Work task.
Your task is to gather the lines below that hold the string "Cuestionario".

Supplied records.
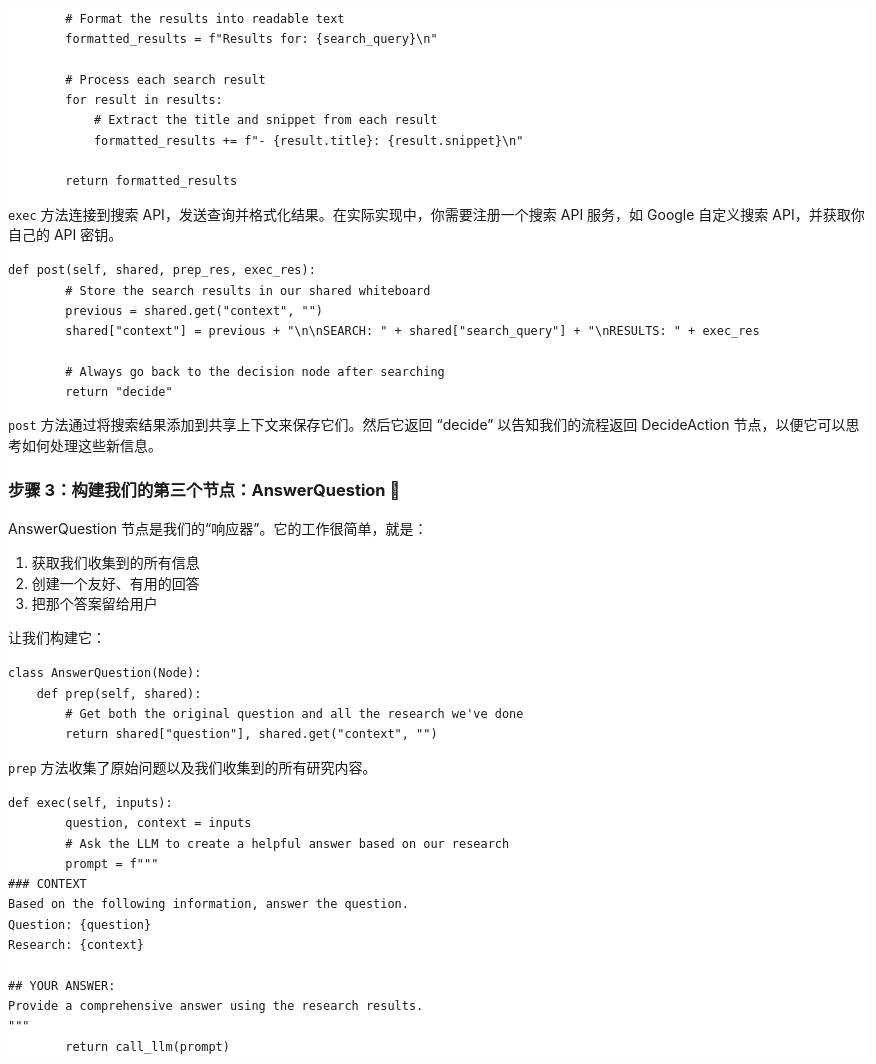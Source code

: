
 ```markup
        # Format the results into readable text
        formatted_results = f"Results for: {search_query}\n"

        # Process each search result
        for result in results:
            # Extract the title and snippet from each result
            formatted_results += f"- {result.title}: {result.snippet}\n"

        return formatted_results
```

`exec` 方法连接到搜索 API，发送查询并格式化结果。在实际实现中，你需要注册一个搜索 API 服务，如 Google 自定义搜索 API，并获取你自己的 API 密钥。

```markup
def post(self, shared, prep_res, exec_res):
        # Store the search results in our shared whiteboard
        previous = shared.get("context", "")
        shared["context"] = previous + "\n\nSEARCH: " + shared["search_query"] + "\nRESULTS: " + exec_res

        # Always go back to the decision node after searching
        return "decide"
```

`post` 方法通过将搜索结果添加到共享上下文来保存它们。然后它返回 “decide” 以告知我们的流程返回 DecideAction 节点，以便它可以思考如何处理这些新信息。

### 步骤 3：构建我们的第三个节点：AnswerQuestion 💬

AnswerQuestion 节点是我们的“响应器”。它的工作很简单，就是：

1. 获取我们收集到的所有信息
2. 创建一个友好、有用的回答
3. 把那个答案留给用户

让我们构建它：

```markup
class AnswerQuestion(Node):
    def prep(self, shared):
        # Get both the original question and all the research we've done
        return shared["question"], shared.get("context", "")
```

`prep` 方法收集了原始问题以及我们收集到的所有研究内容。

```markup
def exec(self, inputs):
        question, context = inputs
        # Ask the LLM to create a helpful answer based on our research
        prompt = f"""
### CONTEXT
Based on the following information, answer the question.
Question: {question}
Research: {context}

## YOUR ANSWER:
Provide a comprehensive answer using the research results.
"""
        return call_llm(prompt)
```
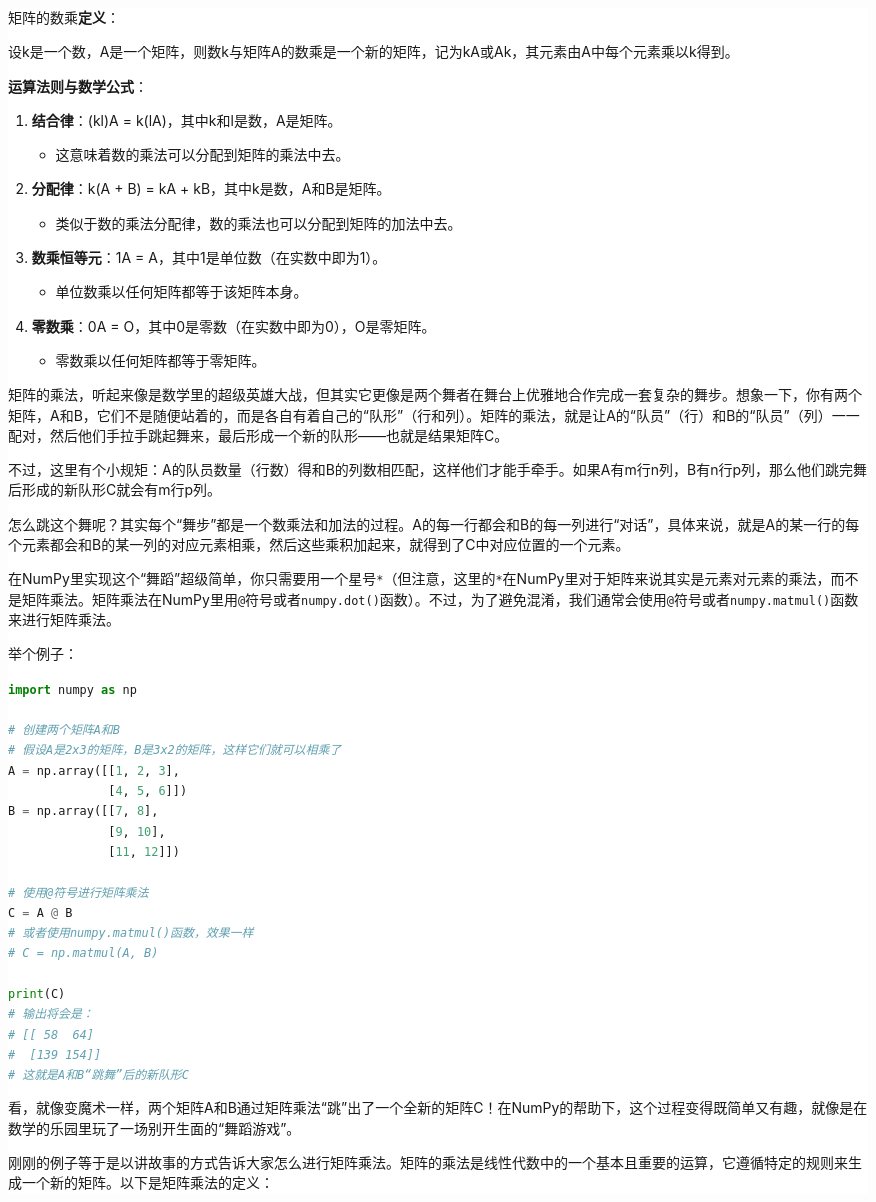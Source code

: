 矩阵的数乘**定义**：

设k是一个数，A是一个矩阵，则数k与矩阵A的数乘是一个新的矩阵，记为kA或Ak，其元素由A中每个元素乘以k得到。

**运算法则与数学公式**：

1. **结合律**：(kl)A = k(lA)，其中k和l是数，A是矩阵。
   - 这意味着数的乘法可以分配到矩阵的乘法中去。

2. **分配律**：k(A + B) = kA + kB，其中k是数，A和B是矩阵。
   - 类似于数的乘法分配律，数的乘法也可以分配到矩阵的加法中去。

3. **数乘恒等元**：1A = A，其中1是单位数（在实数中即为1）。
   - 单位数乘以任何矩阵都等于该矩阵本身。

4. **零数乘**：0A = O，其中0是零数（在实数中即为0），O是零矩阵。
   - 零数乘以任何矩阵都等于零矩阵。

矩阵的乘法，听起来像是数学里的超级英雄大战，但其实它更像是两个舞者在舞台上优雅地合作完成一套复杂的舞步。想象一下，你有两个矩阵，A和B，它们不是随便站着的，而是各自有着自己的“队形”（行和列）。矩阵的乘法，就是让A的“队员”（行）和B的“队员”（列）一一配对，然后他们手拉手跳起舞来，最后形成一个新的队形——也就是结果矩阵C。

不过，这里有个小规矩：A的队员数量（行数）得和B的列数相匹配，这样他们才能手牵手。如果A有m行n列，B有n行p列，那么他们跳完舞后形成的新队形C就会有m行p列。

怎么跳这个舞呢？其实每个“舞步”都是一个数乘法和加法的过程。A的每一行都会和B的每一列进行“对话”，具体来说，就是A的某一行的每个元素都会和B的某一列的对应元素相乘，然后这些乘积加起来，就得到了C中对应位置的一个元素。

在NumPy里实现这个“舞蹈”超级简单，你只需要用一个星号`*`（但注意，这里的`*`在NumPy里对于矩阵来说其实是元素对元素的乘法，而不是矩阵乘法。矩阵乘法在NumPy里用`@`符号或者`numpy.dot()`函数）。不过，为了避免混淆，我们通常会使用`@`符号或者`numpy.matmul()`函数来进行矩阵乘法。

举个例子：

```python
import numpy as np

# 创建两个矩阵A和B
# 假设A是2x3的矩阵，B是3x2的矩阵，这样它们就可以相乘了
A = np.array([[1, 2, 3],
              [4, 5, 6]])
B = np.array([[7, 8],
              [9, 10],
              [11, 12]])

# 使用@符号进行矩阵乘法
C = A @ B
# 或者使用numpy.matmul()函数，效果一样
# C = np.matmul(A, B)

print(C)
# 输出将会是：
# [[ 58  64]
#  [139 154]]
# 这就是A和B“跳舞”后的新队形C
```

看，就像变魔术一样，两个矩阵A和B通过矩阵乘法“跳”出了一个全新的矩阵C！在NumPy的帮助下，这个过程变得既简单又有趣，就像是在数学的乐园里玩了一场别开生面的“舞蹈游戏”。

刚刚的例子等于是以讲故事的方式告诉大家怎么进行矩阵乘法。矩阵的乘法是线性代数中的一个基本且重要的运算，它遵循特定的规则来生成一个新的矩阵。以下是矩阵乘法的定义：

==

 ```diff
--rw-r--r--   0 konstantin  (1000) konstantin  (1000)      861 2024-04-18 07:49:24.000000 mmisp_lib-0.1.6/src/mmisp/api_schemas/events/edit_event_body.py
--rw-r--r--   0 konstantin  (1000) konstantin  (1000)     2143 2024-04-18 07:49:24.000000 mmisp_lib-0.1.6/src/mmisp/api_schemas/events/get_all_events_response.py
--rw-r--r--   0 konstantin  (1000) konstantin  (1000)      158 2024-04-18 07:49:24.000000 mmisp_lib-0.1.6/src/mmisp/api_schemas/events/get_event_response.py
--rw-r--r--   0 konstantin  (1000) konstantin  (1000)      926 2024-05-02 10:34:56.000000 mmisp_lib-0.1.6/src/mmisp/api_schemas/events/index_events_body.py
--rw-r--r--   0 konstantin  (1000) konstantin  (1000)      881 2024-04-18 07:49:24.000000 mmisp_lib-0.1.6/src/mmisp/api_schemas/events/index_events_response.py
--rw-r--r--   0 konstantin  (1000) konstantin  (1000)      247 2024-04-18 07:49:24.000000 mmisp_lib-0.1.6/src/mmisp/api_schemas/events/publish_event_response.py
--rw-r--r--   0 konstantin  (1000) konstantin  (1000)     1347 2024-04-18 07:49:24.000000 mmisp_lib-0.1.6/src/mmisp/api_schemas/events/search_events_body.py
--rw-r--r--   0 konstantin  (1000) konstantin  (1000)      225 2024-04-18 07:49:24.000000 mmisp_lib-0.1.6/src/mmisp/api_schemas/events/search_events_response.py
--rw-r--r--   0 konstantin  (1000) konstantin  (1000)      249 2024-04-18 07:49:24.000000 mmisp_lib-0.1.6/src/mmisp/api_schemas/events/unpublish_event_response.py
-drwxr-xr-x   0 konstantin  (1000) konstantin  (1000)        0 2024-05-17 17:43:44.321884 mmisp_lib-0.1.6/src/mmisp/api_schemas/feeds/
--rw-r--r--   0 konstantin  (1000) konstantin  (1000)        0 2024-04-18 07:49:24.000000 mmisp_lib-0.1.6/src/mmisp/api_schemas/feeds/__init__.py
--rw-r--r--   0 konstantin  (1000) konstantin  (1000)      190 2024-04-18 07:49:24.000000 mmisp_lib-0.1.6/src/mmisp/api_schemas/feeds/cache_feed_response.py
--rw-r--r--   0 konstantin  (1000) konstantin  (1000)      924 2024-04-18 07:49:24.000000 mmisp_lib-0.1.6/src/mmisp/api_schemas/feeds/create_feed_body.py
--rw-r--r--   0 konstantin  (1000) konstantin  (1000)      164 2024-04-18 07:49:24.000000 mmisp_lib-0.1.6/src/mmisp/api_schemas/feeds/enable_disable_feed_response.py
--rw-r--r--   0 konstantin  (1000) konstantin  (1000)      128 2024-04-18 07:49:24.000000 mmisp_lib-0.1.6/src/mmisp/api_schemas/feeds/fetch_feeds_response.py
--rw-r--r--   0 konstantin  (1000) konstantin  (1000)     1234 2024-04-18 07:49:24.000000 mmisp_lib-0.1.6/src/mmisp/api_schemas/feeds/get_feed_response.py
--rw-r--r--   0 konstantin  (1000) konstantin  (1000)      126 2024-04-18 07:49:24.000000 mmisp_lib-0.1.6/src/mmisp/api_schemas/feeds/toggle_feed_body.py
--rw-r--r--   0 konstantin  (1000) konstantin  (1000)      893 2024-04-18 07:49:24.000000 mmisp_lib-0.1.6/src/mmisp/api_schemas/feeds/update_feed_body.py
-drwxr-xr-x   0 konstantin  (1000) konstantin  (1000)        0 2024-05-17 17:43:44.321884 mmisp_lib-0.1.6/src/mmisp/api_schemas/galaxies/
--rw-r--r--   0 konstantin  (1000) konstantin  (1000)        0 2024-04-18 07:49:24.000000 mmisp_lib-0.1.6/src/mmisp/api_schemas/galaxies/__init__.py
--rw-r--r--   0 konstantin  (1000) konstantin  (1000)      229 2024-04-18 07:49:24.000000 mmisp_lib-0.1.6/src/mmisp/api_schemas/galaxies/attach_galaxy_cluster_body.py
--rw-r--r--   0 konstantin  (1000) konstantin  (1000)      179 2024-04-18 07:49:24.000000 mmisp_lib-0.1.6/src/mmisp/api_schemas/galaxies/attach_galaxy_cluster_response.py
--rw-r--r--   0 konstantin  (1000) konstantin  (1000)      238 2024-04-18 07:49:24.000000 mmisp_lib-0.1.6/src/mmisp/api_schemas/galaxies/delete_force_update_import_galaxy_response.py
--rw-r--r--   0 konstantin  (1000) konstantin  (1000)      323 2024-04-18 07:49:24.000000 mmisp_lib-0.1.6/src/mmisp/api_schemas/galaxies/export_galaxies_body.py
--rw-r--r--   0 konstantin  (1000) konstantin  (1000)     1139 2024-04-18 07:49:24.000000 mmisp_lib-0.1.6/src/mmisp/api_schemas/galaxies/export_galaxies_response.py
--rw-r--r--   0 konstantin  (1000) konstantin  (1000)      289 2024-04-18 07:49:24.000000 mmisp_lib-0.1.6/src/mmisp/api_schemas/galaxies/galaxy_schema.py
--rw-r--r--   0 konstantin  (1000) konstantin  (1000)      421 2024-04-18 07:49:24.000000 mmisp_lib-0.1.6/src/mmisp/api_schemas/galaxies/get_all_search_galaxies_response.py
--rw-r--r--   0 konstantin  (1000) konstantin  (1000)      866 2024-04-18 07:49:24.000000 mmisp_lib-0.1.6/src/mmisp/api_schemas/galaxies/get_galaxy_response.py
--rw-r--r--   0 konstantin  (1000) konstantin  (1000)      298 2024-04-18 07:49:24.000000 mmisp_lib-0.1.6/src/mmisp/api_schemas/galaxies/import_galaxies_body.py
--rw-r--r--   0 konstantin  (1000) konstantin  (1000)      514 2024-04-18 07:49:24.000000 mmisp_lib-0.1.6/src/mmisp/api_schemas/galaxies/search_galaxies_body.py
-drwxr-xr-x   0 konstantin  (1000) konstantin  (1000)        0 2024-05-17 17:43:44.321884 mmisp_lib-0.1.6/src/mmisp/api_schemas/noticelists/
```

...

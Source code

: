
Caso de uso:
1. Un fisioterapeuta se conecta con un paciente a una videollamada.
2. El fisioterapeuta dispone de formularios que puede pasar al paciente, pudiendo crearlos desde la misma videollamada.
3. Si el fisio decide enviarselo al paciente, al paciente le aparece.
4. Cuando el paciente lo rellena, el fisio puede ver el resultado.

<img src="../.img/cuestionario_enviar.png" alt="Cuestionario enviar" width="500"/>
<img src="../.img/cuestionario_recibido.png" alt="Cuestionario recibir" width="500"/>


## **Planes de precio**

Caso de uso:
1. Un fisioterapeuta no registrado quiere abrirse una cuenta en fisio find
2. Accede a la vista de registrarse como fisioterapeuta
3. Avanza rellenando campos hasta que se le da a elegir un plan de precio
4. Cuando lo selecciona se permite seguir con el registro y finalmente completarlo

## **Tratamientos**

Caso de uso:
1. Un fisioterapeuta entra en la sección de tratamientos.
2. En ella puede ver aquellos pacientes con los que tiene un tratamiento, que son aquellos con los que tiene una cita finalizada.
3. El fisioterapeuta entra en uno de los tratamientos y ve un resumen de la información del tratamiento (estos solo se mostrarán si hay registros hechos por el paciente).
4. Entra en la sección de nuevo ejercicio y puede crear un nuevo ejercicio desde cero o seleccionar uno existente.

Solved problem.
<img src="../.img/cuestionario_enviar.png" alt="Cuestionario enviar" width="500"/>
<img src="../.img/cuestionario_recibido.png" alt="Cuestionario recibir" width="500"/>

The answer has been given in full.